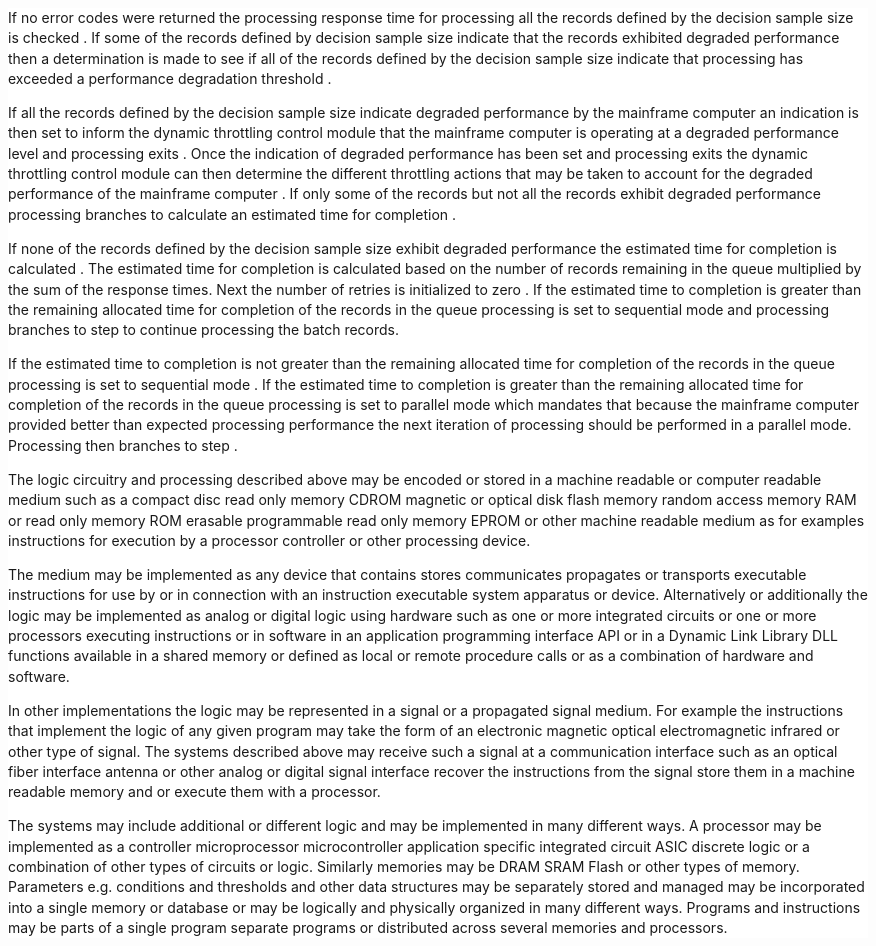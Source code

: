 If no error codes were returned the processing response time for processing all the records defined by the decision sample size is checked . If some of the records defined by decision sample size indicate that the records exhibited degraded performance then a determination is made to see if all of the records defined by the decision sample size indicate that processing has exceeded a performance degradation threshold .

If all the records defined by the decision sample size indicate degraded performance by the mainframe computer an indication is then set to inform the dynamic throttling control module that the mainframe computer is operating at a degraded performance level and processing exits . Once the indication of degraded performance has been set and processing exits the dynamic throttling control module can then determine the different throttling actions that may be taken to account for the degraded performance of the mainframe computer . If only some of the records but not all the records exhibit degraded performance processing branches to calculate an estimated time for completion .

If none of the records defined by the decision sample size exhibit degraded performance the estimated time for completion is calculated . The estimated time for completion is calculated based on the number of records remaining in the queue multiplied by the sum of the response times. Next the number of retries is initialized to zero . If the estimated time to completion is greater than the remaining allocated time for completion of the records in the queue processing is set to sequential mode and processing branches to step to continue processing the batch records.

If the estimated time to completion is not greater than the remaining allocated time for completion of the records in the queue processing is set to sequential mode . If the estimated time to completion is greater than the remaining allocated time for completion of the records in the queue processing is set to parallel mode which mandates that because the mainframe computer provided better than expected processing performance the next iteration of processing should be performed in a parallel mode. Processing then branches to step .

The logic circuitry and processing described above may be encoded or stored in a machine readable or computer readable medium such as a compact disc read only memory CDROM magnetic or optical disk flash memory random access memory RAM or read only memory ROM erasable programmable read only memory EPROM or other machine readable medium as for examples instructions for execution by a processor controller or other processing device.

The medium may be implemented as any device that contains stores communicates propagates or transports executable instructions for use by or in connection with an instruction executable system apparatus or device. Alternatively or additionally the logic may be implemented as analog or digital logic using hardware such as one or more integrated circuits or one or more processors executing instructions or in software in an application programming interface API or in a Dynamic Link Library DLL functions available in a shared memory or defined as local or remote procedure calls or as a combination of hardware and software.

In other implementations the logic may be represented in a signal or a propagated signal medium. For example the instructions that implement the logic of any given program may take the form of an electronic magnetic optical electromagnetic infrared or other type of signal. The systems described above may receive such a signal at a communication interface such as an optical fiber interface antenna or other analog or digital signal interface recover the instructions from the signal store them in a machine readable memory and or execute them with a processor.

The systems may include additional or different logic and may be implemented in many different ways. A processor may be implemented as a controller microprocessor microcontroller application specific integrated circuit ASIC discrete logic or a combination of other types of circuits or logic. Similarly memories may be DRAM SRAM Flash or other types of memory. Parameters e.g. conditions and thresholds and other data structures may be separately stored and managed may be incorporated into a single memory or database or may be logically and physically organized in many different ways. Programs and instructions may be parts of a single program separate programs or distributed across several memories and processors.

--

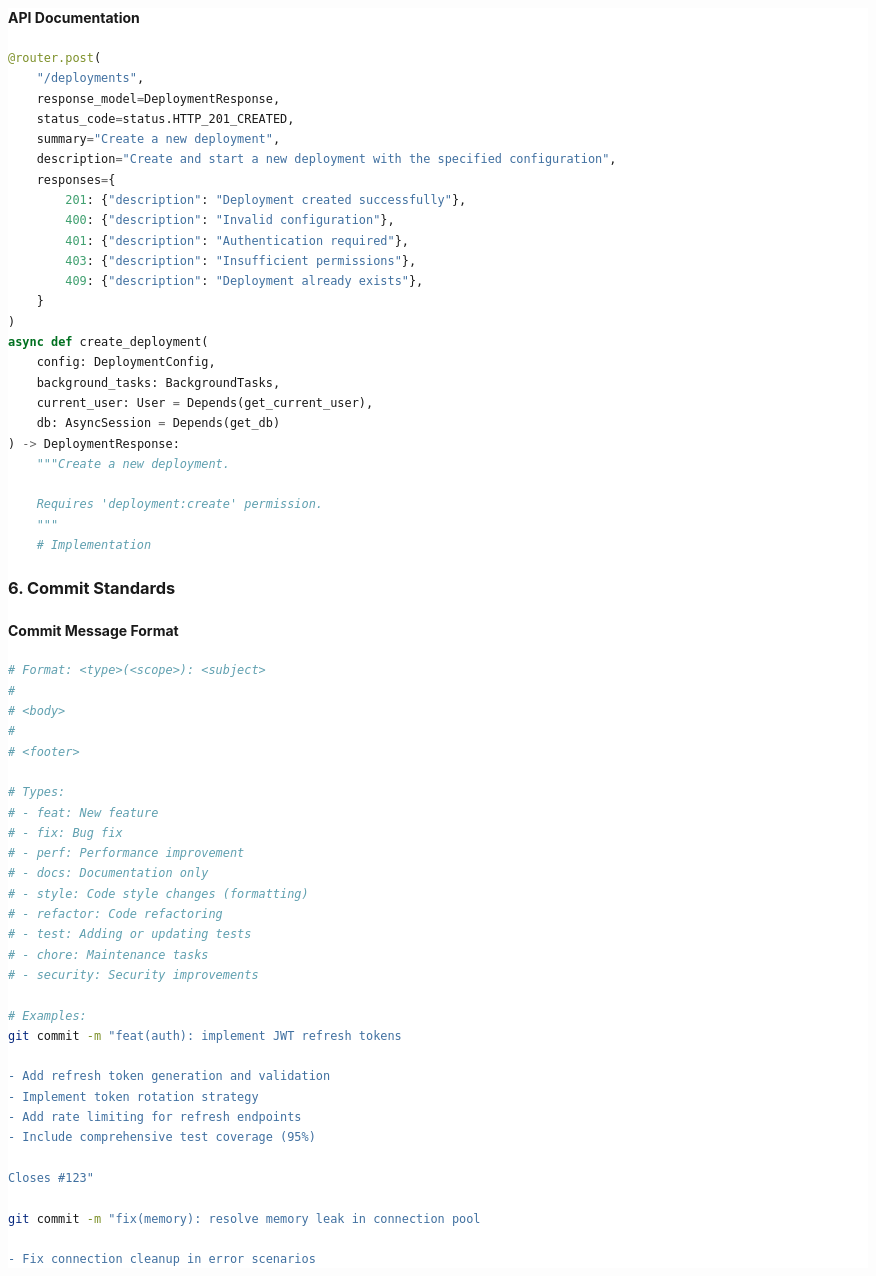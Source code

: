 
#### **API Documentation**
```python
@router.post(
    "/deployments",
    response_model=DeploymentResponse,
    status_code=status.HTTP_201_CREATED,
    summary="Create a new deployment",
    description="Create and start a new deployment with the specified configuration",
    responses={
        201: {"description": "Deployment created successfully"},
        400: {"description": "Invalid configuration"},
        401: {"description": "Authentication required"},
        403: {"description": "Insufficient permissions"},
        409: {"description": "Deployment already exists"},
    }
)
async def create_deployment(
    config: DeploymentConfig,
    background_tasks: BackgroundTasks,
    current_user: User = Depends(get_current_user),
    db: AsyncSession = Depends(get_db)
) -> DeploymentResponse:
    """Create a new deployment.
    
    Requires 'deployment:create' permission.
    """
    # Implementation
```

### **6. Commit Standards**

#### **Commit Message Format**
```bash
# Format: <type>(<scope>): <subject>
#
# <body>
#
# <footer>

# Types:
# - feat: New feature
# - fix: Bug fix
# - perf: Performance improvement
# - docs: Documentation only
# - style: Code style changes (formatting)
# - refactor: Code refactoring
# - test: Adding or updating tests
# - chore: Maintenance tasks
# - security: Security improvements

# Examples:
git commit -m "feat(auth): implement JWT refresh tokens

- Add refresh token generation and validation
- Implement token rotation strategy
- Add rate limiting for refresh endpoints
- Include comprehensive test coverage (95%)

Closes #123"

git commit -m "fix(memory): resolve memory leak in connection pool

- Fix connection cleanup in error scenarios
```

» What you are asked to do
From the entries above, list each line with "DeploymentResponse" in it.

» Solution for this task
    response_model=DeploymentResponse,
) -> DeploymentResponse:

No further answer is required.